First of all, 1 MB (megabyte) is 1'000'000 (one million, 10⁶) bytes. What
you call “MB” here actually is 1 _MiB_ (mega-binary byte; short: mebibyte)
or 2²⁰ bytes = 1'048'576 bytes (as you divided by 2¹⁰ × 2¹⁰ = 2²⁰ to arrive
at your “MB” value):

<http://en.wikipedia.org/wiki/Mebibyte>

So your calculation

100 “MB” ∕ 1'000'000 items = 100 bytes∕item

is wrong to begin with. Assuming that you got something close to 100 as a
result of

memory_get_usage(TRUE) / (1024 * 1024)

each item would take about

104'857'600 bytes / 1'000'000 = 105 bytes

<http://php.net/memory_get_usage>

Second, the value you assigned is a value of the float type. In PHP, the
precision of the float type, thus the number of bits required to store such
a value, is platform-dependent:

<http://php.net/manual/en/language.types.float.php>

The manual says that IEEE-754 “double precision” floating-point values are a
common implementation (as they are in other equally dynamic programming
languages), but we cannot assume that to be the case on your platform. And
you have not said which platform and PHP version you are using, so we cannot
look into the pertinent source code.

Third, you are not just storing the float value. You are storing a key-
value relationship:

,-<http://www.php.net/manual/en/language.types.array.php>
|
| An array in PHP is actually an ordered map. A map is a type that
| associates values to keys. […]

Fourth, that PHP arrays can be associative, i. e. can have string keys, and
that using the string representation of a numeric key accesses the same item
as the number (ibid.), suggests implementations in which all keys are
actually string values (as it is in other equally dynamic programming
languages, like ECMAScript implementations; if not like that, you would have
to store the type of the key which is even more memory-expensive), and

,-<http://www.php.net/manual/en/language.types.string.php>
|
| The string in PHP is implemented as an array of bytes and an integer
| indicating the length of the buffer. […]

Fast access to array items further suggests that the keys are not only
stored as-is (for array_keys()), but that the implementation includes a hash
table.

Fifth, PHP arrays do have an internal pointer – <http://php.net/current> –
that can be advanced: <http://php.net/next>. Combined with the dynamic size
of PHP arrays this suggests that the items of an array are at least arranged
in a linked list. The existence of a function to rewind the internal
pointer – <http://php.net/prev> – further suggests that they are arranged in
a double-linked list.

Finally, you are not just measuring the memory that is needed for the array,
but for executing the preceding program. There is *at least* the memory for
$i variable to consider. So “your math does not add up”.

Probably there are even more factors to consider. See also the
memory_get_usage() documentation and user comments.
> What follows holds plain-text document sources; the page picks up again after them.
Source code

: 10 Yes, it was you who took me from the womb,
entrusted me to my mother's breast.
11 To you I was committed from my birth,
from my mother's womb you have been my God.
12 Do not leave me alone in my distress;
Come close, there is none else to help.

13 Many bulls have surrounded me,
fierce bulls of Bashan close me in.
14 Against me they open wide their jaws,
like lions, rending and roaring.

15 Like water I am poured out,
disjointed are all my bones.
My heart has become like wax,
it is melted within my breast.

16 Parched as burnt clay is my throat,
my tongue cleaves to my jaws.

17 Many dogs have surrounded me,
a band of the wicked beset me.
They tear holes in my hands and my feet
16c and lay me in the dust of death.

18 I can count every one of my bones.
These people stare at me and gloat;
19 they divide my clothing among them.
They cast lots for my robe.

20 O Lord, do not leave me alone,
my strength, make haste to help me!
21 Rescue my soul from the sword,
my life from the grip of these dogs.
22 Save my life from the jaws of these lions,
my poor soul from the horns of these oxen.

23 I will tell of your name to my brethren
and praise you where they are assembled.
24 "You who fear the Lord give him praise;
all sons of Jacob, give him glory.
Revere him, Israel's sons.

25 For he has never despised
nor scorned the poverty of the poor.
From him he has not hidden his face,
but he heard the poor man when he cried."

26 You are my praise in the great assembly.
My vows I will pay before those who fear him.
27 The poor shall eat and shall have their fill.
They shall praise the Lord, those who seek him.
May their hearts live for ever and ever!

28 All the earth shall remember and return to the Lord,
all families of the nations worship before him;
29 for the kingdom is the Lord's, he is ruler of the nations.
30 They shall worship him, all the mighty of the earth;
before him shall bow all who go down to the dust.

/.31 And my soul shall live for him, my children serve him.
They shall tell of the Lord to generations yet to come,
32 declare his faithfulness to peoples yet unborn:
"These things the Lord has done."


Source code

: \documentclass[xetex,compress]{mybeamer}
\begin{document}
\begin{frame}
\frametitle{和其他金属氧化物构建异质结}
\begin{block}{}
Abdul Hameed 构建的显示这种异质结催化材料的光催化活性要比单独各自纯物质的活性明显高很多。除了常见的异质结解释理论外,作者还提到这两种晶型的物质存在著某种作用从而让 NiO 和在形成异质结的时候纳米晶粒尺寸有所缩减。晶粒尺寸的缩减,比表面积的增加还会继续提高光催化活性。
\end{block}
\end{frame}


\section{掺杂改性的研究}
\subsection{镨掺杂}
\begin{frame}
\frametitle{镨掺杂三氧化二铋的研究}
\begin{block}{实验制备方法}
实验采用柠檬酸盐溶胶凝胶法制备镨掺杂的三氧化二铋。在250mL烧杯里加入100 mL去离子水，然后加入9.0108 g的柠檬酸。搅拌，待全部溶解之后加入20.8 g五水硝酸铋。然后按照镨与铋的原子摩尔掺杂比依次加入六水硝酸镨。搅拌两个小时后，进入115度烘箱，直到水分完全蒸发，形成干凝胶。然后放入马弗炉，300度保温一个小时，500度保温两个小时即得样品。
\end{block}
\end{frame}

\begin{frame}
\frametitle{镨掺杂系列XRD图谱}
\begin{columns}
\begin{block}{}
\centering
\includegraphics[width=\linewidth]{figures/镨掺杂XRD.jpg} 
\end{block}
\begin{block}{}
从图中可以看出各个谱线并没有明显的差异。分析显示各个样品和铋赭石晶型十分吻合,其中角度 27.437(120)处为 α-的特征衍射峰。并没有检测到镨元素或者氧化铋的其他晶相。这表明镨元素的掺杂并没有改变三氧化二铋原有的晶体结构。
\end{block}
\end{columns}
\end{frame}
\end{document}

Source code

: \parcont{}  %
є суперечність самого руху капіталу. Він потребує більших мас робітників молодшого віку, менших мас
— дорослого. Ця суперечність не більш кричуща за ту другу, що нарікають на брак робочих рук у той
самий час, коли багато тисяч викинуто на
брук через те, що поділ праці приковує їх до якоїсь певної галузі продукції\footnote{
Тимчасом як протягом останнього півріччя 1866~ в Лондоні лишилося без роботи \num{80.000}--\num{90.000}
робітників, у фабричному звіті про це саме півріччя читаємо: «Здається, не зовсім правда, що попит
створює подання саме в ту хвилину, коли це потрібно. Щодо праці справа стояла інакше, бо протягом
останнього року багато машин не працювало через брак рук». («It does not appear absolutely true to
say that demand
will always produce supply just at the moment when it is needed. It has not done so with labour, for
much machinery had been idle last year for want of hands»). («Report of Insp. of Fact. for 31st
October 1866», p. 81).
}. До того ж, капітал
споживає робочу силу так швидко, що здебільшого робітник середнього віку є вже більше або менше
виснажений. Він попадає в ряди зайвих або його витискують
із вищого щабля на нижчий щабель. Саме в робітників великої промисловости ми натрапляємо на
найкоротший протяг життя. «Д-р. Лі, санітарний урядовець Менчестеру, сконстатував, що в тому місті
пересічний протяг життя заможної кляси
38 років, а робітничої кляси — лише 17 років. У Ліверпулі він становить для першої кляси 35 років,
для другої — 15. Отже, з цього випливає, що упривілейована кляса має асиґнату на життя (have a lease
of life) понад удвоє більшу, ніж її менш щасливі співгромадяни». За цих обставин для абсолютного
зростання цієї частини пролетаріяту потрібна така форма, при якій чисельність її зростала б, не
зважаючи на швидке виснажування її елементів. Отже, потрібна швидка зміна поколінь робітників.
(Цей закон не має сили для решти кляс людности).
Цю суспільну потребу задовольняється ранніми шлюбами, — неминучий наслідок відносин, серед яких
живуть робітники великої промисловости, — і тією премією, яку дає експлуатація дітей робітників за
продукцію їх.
So consider this: A PHP array could be implemented *at least* as a hash
table (for quick item access) in which the string keys are stored in a
linked list (so that array_keys() works), and the stored values could be in
a double-linked list (so that internal pointer movements work). In this
hash table you are storing items whose plain values require *at least* 64
bits = 8 bytes of memory each. Add to that the memory required to run the
program that fills the array.

I know of no native way to determine the memory it takes to store the PHP
array; it can perhaps be obtained with a PHP profiler. In any case, I
presume it will be smaller than what you measured with memory_get_usage().